SOURCE RECORDS below:

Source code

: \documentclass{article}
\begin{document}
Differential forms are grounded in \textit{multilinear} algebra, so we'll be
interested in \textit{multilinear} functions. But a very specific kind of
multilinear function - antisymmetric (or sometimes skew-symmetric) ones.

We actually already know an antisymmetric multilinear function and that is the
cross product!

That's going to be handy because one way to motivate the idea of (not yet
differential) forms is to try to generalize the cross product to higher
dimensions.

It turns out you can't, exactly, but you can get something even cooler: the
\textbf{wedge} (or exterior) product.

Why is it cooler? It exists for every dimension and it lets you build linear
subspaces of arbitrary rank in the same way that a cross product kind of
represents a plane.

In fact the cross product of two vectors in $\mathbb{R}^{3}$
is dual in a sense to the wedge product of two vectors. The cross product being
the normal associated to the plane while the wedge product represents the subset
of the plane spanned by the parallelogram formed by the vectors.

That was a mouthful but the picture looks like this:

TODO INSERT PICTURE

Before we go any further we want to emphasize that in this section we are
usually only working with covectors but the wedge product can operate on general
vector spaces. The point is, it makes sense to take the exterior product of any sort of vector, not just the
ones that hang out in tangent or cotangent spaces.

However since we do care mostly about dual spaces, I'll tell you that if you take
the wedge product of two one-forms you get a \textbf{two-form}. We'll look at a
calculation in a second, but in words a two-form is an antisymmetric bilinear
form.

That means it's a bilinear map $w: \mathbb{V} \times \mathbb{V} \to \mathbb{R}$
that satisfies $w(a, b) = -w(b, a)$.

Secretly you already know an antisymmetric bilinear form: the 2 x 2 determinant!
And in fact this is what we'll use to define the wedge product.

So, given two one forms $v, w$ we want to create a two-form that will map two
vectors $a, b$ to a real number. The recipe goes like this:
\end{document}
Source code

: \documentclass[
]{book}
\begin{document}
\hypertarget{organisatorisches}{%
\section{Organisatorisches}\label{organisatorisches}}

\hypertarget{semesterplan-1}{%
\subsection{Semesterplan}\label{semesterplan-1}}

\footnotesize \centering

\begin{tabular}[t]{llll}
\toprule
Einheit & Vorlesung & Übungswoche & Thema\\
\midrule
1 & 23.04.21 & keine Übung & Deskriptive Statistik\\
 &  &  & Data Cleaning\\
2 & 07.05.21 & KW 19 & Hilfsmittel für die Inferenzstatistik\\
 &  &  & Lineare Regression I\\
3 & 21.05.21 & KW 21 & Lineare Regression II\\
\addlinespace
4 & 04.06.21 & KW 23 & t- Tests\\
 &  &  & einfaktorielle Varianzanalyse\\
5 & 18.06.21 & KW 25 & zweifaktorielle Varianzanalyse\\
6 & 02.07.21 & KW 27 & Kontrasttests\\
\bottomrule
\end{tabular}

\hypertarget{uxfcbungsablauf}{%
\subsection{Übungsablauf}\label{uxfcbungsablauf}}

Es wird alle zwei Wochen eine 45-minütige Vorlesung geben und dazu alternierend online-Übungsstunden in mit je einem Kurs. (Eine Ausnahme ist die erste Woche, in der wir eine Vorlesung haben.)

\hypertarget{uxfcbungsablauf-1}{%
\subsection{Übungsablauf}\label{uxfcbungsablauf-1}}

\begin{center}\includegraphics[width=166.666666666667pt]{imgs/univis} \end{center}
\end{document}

End of SOURCE RECORDS.

■ **EXERCISE**: Output the material again, line for line.

■ **RESULT OF THE EXERCISE**:
Source code

: \documentclass{article}
\begin{document}
Differential forms are grounded in \textit{multilinear} algebra, so we'll be
interested in \textit{multilinear} functions. But a very specific kind of
multilinear function - antisymmetric (or sometimes skew-symmetric) ones.

We actually already know an antisymmetric multilinear function and that is the
cross product!

That's going to be handy because one way to motivate the idea of (not yet
differential) forms is to try to generalize the cross product to higher
dimensions.

It turns out you can't, exactly, but you can get something even cooler: the
\textbf{wedge} (or exterior) product.

Why is it cooler? It exists for every dimension and it lets you build linear
subspaces of arbitrary rank in the same way that a cross product kind of
represents a plane.

In fact the cross product of two vectors in $\mathbb{R}^{3}$
is dual in a sense to the wedge product of two vectors. The cross product being
the normal associated to the plane while the wedge product represents the subset
of the plane spanned by the parallelogram formed by the vectors.

That was a mouthful but the picture looks like this:

TODO INSERT PICTURE

Before we go any further we want to emphasize that in this section we are
usually only working with covectors but the wedge product can operate on general
vector spaces. The point is, it makes sense to take the exterior product of any sort of vector, not just the
ones that hang out in tangent or cotangent spaces.

However since we do care mostly about dual spaces, I'll tell you that if you take
the wedge product of two one-forms you get a \textbf{two-form}. We'll look at a
calculation in a second, but in words a two-form is an antisymmetric bilinear
form.

That means it's a bilinear map $w: \mathbb{V} \times \mathbb{V} \to \mathbb{R}$
that satisfies $w(a, b) = -w(b, a)$.

Secretly you already know an antisymmetric bilinear form: the 2 x 2 determinant!
And in fact this is what we'll use to define the wedge product.

So, given two one forms $v, w$ we want to create a two-form that will map two
vectors $a, b$ to a real number. The recipe goes like this:
\end{document}
Source code

: \documentclass[
]{book}
\begin{document}
\hypertarget{organisatorisches}{%
\section{Organisatorisches}\label{organisatorisches}}

\hypertarget{semesterplan-1}{%
\subsection{Semesterplan}\label{semesterplan-1}}

\footnotesize \centering

\begin{tabular}[t]{llll}
\toprule
Einheit & Vorlesung & Übungswoche & Thema\\
\midrule
1 & 23.04.21 & keine Übung & Deskriptive Statistik\\
 &  &  & Data Cleaning\\
2 & 07.05.21 & KW 19 & Hilfsmittel für die Inferenzstatistik\\
 &  &  & Lineare Regression I\\
3 & 21.05.21 & KW 21 & Lineare Regression II\\
\addlinespace
4 & 04.06.21 & KW 23 & t- Tests\\
 &  &  & einfaktorielle Varianzanalyse\\
5 & 18.06.21 & KW 25 & zweifaktorielle Varianzanalyse\\
6 & 02.07.21 & KW 27 & Kontrasttests\\
\bottomrule
\end{tabular}

\hypertarget{uxfcbungsablauf}{%
\subsection{Übungsablauf}\label{uxfcbungsablauf}}

Es wird alle zwei Wochen eine 45-minütige Vorlesung geben und dazu alternierend online-Übungsstunden in mit je einem Kurs. (Eine Ausnahme ist die erste Woche, in der wir eine Vorlesung haben.)

\hypertarget{uxfcbungsablauf-1}{%
\subsection{Übungsablauf}\label{uxfcbungsablauf-1}}

\begin{center}\includegraphics[width=166.666666666667pt]{imgs/univis} \end{center}
\end{document}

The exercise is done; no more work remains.